● What this task involves
How many lines in the records below contain the word "qmvt"? Reply with the number alone.
Exercise inputs: Begin
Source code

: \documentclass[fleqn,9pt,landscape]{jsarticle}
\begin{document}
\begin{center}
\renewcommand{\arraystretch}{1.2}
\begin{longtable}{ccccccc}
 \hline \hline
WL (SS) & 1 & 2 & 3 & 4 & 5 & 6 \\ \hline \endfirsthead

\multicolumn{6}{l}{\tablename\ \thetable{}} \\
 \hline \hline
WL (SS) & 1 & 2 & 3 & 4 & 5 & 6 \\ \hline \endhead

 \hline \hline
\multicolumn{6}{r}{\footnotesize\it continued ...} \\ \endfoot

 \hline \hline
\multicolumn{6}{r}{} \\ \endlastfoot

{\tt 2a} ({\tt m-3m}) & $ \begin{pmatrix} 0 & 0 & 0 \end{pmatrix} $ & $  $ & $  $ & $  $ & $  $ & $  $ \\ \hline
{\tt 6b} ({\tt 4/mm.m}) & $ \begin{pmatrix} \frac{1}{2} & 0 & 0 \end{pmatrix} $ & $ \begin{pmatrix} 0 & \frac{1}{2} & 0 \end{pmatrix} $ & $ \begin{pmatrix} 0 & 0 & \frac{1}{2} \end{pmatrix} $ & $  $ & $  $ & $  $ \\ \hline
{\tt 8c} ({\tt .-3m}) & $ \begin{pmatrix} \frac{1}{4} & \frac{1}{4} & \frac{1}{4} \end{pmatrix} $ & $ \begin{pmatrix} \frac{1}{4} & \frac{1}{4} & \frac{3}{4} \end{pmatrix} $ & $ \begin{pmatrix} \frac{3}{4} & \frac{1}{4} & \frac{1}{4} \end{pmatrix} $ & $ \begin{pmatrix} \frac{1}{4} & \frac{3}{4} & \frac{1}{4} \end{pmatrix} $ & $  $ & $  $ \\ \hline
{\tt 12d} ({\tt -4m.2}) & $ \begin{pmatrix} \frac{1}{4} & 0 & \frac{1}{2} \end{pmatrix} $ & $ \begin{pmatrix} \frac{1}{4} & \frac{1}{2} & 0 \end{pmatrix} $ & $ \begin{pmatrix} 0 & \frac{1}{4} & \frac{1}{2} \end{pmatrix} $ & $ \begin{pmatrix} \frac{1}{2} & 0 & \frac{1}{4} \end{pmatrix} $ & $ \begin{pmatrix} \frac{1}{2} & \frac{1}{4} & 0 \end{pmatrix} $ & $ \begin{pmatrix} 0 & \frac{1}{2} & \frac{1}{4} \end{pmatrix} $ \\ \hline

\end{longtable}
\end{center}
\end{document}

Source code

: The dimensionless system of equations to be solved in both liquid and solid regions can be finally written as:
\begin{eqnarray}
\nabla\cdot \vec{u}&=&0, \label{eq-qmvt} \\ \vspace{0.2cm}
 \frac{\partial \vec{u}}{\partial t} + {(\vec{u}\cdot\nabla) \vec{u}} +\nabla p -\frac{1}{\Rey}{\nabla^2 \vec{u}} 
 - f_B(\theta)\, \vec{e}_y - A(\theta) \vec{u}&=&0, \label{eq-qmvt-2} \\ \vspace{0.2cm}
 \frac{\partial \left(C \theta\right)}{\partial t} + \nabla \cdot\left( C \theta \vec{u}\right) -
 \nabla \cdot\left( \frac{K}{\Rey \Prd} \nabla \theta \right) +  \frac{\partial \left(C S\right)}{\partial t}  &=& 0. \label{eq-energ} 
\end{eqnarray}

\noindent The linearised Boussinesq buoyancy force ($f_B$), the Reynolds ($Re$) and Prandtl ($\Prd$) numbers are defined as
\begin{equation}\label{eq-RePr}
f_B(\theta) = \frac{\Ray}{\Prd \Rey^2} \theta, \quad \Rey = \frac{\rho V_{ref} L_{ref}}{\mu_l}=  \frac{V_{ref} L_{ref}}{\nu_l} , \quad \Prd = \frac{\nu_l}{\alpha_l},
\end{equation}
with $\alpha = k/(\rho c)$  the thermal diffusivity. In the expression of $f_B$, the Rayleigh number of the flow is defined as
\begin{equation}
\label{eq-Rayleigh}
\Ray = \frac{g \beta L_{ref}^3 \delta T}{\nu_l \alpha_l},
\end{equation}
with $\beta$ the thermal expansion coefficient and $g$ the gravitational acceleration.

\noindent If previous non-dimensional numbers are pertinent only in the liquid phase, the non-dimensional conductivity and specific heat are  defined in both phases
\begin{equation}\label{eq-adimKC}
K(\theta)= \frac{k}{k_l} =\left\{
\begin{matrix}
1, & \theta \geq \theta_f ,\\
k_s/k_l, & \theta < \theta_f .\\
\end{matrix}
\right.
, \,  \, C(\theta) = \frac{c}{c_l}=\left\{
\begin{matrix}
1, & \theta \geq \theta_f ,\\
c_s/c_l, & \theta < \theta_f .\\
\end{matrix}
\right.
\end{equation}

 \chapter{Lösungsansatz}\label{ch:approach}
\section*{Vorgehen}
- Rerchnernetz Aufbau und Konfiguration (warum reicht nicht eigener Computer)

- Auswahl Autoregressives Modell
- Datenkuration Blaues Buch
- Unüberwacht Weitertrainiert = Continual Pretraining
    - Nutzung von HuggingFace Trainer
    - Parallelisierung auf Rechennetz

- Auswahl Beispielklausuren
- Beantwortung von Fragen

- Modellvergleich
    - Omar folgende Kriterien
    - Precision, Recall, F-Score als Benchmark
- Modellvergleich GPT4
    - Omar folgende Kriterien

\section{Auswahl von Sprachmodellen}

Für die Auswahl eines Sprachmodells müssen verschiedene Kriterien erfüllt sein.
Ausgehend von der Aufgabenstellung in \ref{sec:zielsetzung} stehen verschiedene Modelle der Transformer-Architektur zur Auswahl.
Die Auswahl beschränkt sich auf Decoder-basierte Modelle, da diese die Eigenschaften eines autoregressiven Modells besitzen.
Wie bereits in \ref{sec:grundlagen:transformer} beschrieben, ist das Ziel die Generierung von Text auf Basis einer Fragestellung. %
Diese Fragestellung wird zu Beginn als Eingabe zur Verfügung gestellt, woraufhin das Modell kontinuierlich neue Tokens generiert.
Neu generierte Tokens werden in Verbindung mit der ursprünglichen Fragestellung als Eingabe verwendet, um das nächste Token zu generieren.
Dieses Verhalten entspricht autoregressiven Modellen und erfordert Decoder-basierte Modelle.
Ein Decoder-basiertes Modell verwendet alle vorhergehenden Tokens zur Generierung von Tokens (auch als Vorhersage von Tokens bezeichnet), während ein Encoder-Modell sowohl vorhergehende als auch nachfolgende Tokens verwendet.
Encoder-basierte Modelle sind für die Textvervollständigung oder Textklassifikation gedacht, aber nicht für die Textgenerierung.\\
Exercise inputs: End
● Expected answer
2